===== Provided records =====

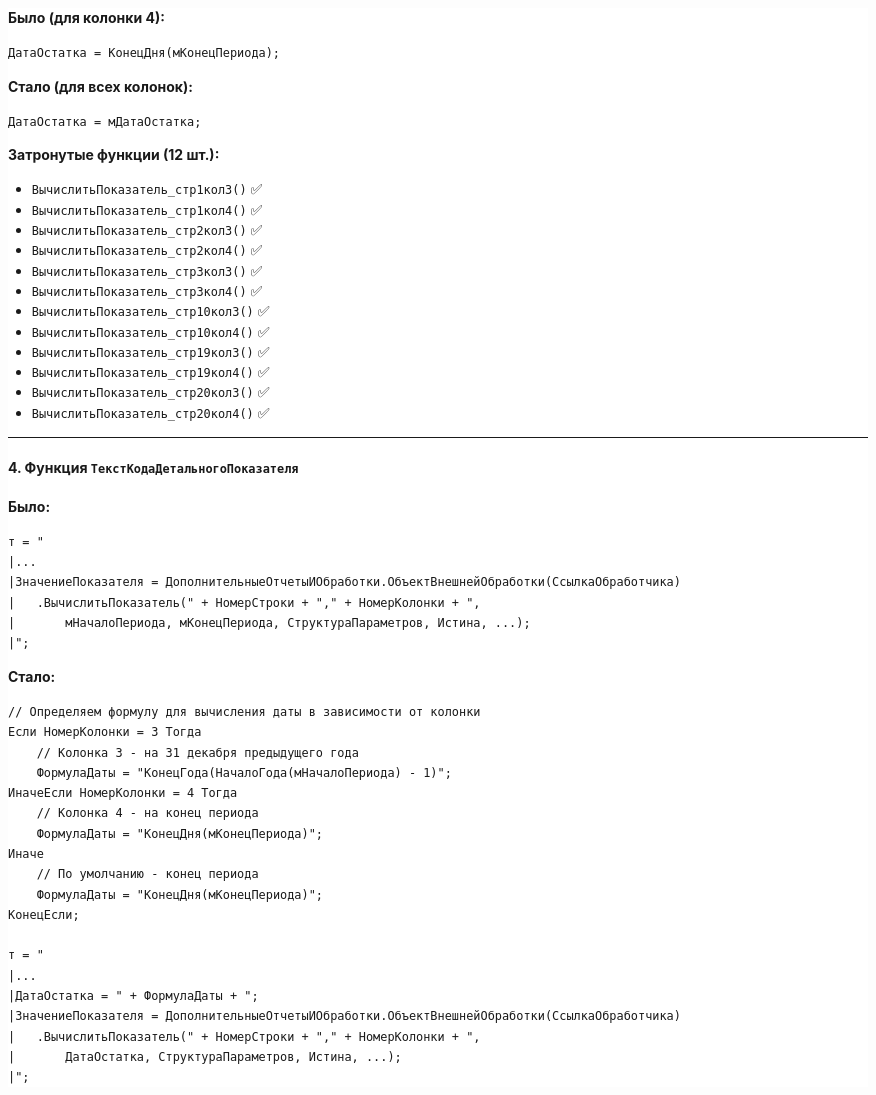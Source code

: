 **Было (для колонки 4):**
```bsl
ДатаОстатка = КонецДня(мКонецПериода);
```

**Стало (для всех колонок):**
```bsl
ДатаОстатка = мДатаОстатка;
```

**Затронутые функции (12 шт.):**
- `ВычислитьПоказатель_стр1кол3()` ✅
- `ВычислитьПоказатель_стр1кол4()` ✅
- `ВычислитьПоказатель_стр2кол3()` ✅
- `ВычислитьПоказатель_стр2кол4()` ✅
- `ВычислитьПоказатель_стр3кол3()` ✅
- `ВычислитьПоказатель_стр3кол4()` ✅
- `ВычислитьПоказатель_стр10кол3()` ✅
- `ВычислитьПоказатель_стр10кол4()` ✅
- `ВычислитьПоказатель_стр19кол3()` ✅
- `ВычислитьПоказатель_стр19кол4()` ✅
- `ВычислитьПоказатель_стр20кол3()` ✅
- `ВычислитьПоказатель_стр20кол4()` ✅

---

#### 4. **Функция `ТекстКодаДетальногоПоказателя`**

**Было:**
```bsl
т = "
|...
|ЗначениеПоказателя = ДополнительныеОтчетыИОбработки.ОбъектВнешнейОбработки(СсылкаОбработчика)
|   .ВычислитьПоказатель(" + НомерСтроки + "," + НомерКолонки + ", 
|       мНачалоПериода, мКонецПериода, СтруктураПараметров, Истина, ...);
|";
```

**Стало:**
```bsl
// Определяем формулу для вычисления даты в зависимости от колонки
Если НомерКолонки = 3 Тогда
    // Колонка 3 - на 31 декабря предыдущего года
    ФормулаДаты = "КонецГода(НачалоГода(мНачалоПериода) - 1)";
ИначеЕсли НомерКолонки = 4 Тогда
    // Колонка 4 - на конец периода
    ФормулаДаты = "КонецДня(мКонецПериода)";
Иначе
    // По умолчанию - конец периода
    ФормулаДаты = "КонецДня(мКонецПериода)";
КонецЕсли;

т = "
|...
|ДатаОстатка = " + ФормулаДаты + ";
|ЗначениеПоказателя = ДополнительныеОтчетыИОбработки.ОбъектВнешнейОбработки(СсылкаОбработчика)
|   .ВычислитьПоказатель(" + НомерСтроки + "," + НомерКолонки + ", 
|       ДатаОстатка, СтруктураПараметров, Истина, ...);
|";
```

=====

:: Task item ::
Check every line in the entries for the word "ДатаОстатка". State how many have it, with no other text.

:: Response area ::
4